Desde 2014 la estación de reproducción de peces de agua dulce Cachari, de la Subsecretaría de Acuacultura, cuenta con estanques y laboratorios para la producción de 100 mil alevines de tilapia mensuales, llegando hasta 140 mil en época seca, que luego son comercializados o dotados a productores del sector.

En lo que va del año la estación piscícola comercializó 342.991 larvas de tilapia por un valor de 26.734,17 dólares.

En Los Ríos, Luis Cruz, del recinto Los Beldacos, mecánico de profesión, incursionó en este modelo de cultivo hace seis años. Invirtió 650 dólares en la construcción de una piscina rectangular de 1000 m2 y en la compra de 2.000 alevines de tilapia.

Cruz indicó que cumplido el ciclo del cultivo y cuando las especies alcancen una libra de peso, las comercializará a un dólar. “Esto me permite aportar a la economía de mi familia”, dijo.

Ángel Moya, administrador de Cachari, destacó que los técnicos del MAGAP capacitan a los productores interesados en el correcto manejo del cultivo y en el control del alimento balanceado.

“Primero ayudamos a los productores a identificar, dentro de sus propiedades, el sitio donde pueden construir las piscinas. Se verifica que el terreno sea arcilloso para que retenga el agua en el estanque y no se filtre. El agua puede venir de un río, estero, pozo o cualquier vertiente cerca que permita obtener agua en cantidad y con la calidad necesaria” explicó Moya.

Agregó que el costo de los alevines depende del tiempo y del peso en gramos; es así que el millar de alevines de 0.15-0.30 gramos tiene un precio de 55 dólares y el millar de alevines de 0,31- 0,50 gramos cuesta 60 dólares.

Proceso de Reproducción

Moya indicó que la reproducción de la especie inicia en el momento que la hembra coloca los huevos en el tanque y el macho expulsa el semen para fertilizarlos. Estos son encubados en la boca de la hembra por un lapso de 7 a 14 días, con la temperatura del agua entre 23° a 32°C.

Los alevines de tilapia son colocados en un estanque por cinco o seis meses para monitorear su crecimiento; en este periodo los técnicos los pesan y miden con el objetivo de llevar un control del crecimiento.

Las instalaciones del centro están ubicadas en el kilómetro 7.5 vía Babahoyo-Montalvo, dentro de una extensión de seis hectáreas pertenecientes a la Facultad de Ciencias Agropecuarias de la Universidad Técnica de Babahoyo.

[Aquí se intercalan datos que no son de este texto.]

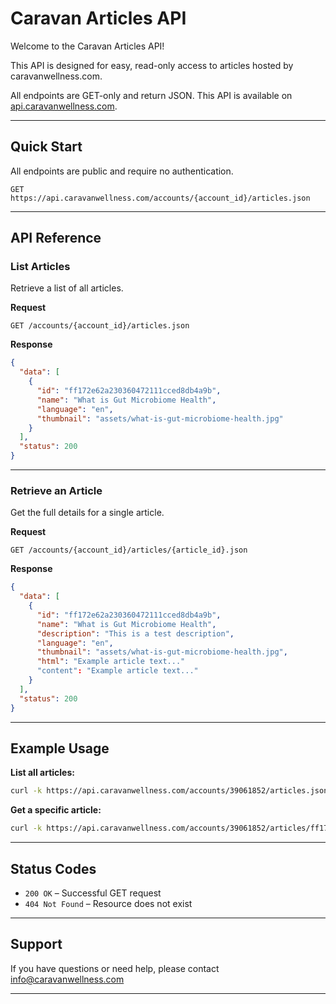 # Caravan Articles API

Welcome to the Caravan Articles API!  

This API is designed for easy, read-only access to articles hosted by caravanwellness.com.  

All endpoints are GET-only and return JSON. This API is available on [api.caravanwellness.com](https://api.caravanwellness.com).

---

## Quick Start

All endpoints are public and require no authentication.

```http
GET https://api.caravanwellness.com/accounts/{account_id}/articles.json
```

---

## API Reference

### List Articles

Retrieve a list of all articles.

**Request**

```http
GET /accounts/{account_id}/articles.json
```

**Response**

```json
{
  "data": [
    {
      "id": "ff172e62a230360472111cced8db4a9b",
      "name": "What is Gut Microbiome Health",
      "language": "en",
      "thumbnail": "assets/what-is-gut-microbiome-health.jpg"
    }
  ],
  "status": 200
}
```

---

### Retrieve an Article

Get the full details for a single article.

**Request**

```http
GET /accounts/{account_id}/articles/{article_id}.json
```

**Response**

```json
{
  "data": [
    {
      "id": "ff172e62a230360472111cced8db4a9b",
      "name": "What is Gut Microbiome Health",
      "description": "This is a test description",
      "language": "en",
      "thumbnail": "assets/what-is-gut-microbiome-health.jpg",
      "html": "Example article text..."
      "content": "Example article text..."
    }
  ],
  "status": 200
}
```

---

## Example Usage

**List all articles:**

```bash
curl -k https://api.caravanwellness.com/accounts/39061852/articles.json
```

**Get a specific article:**

```bash
curl -k https://api.caravanwellness.com/accounts/39061852/articles/ff172e62a230360472111cced8db4a9b.json
```

---

## Status Codes

- `200 OK` – Successful GET request
- `404 Not Found` – Resource does not exist

---

## Support

If you have questions or need help, please contact info@caravanwellness.com

---

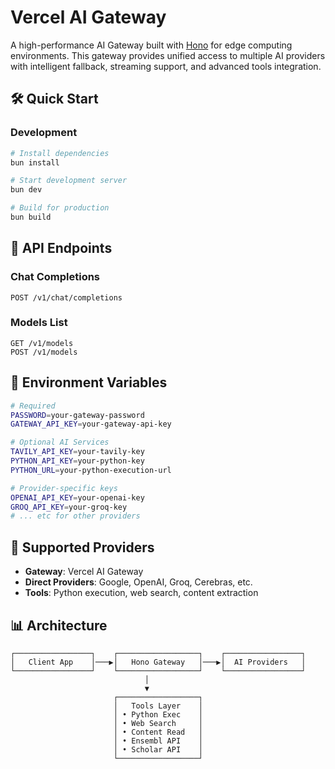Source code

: # Vercel AI Gateway

A high-performance AI Gateway built with [Hono](https://hono.dev/) for edge computing environments. This gateway provides unified access to multiple AI providers with intelligent fallback, streaming support, and advanced tools integration.

## 🛠 Quick Start

### Development
```bash
# Install dependencies
bun install

# Start development server
bun dev

# Build for production
bun build
```

## 📡 API Endpoints

### Chat Completions
```
POST /v1/chat/completions
```

### Models List
```
GET /v1/models
POST /v1/models
```

## 🔧 Environment Variables

```bash
# Required
PASSWORD=your-gateway-password
GATEWAY_API_KEY=your-gateway-api-key

# Optional AI Services
TAVILY_API_KEY=your-tavily-key
PYTHON_API_KEY=your-python-key
PYTHON_URL=your-python-execution-url

# Provider-specific keys
OPENAI_API_KEY=your-openai-key
GROQ_API_KEY=your-groq-key
# ... etc for other providers
```

## 🔌 Supported Providers

- **Gateway**: Vercel AI Gateway
- **Direct Providers**: Google, OpenAI, Groq, Cerebras, etc.
- **Tools**: Python execution, web search, content extraction

## 📊 Architecture

```
┌─────────────────┐    ┌──────────────────┐    ┌─────────────────┐
│   Client App    │───▶│   Hono Gateway   │───▶│  AI Providers   │
└─────────────────┘    └──────────────────┘    └─────────────────┘
                              │
                              ▼
                       ┌──────────────────┐
                       │   Tools Layer    │
                       │ • Python Exec    │
                       │ • Web Search     │
                       │ • Content Read   │
                       │ • Ensembl API    │
                       │ • Scholar API    │
                       └──────────────────┘
```
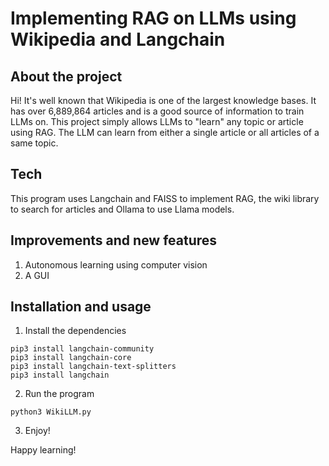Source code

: # Implementing RAG on LLMs using Wikipedia and Langchain #

## About the project ##

Hi! It's well known that Wikipedia is one of the largest knowledge bases. It has over 6,889,864 articles and is a good source of information to train LLMs on. This project simply allows LLMs to "learn" any topic or article using RAG. The LLM can learn from either a single article or all articles of a same topic.

## Tech ##

This program uses Langchain and FAISS to implement RAG, the wiki library to search for articles and Ollama to use Llama models.

## Improvements and new features ##

1) Autonomous learning using computer vision
2) A GUI

## Installation and usage ##

1) Install the dependencies

```
pip3 install langchain-community
pip3 install langchain-core
pip3 install langchain-text-splitters
pip3 install langchain
```

2) Run the program

```
python3 WikiLLM.py
```

3) Enjoy!


Happy learning!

Este centro en conjunto con la Universidad Técnica de Babahoyo (Los Ríos), y la Universidad Técnica de Manabí, realizan trabajos de investigación de especies nativas como la vieja azul y colorada.

Para fomentar la actividad piscicultura, la Subsecretaría de Acuacultura dotó de 34 mil alevines de tilapia a 66 familias de las provincias de Los Ríos, Loja y Azuay.